_Exercise goal_: All lines in the material containing the word "videos" need to be copied.

[Opening Available data section]

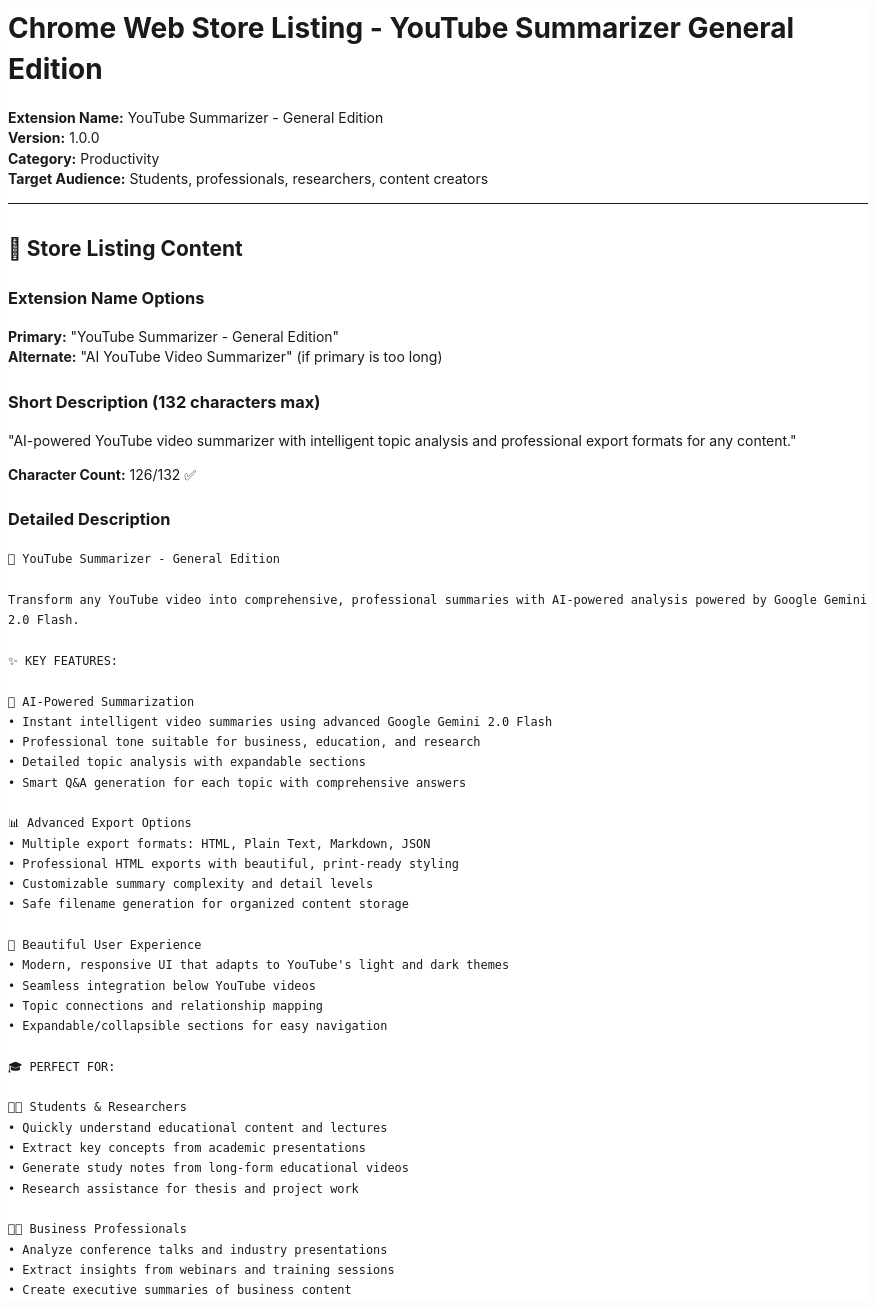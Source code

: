 # Chrome Web Store Listing - YouTube Summarizer General Edition

**Extension Name:** YouTube Summarizer - General Edition  
**Version:** 1.0.0  
**Category:** Productivity  
**Target Audience:** Students, professionals, researchers, content creators  

---

## 📝 Store Listing Content

### Extension Name Options
**Primary:** "YouTube Summarizer - General Edition"  
**Alternate:** "AI YouTube Video Summarizer" (if primary is too long)

### Short Description (132 characters max)
"AI-powered YouTube video summarizer with intelligent topic analysis and professional export formats for any content."

**Character Count:** 126/132 ✅

### Detailed Description

```
🎯 YouTube Summarizer - General Edition

Transform any YouTube video into comprehensive, professional summaries with AI-powered analysis powered by Google Gemini 2.0 Flash.

✨ KEY FEATURES:

🤖 AI-Powered Summarization
• Instant intelligent video summaries using advanced Google Gemini 2.0 Flash
• Professional tone suitable for business, education, and research
• Detailed topic analysis with expandable sections
• Smart Q&A generation for each topic with comprehensive answers

📊 Advanced Export Options
• Multiple export formats: HTML, Plain Text, Markdown, JSON
• Professional HTML exports with beautiful, print-ready styling  
• Customizable summary complexity and detail levels
• Safe filename generation for organized content storage

🎨 Beautiful User Experience
• Modern, responsive UI that adapts to YouTube's light and dark themes
• Seamless integration below YouTube videos
• Topic connections and relationship mapping
• Expandable/collapsible sections for easy navigation

🎓 PERFECT FOR:

👨‍🎓 Students & Researchers
• Quickly understand educational content and lectures
• Extract key concepts from academic presentations
• Generate study notes from long-form educational videos
• Research assistance for thesis and project work

👨‍💼 Business Professionals
• Analyze conference talks and industry presentations
• Extract insights from webinars and training sessions
• Create executive summaries of business content
```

[Closing Available data section]

_Response to the task_:
• Seamless integration below YouTube videos
• Generate study notes from long-form educational videos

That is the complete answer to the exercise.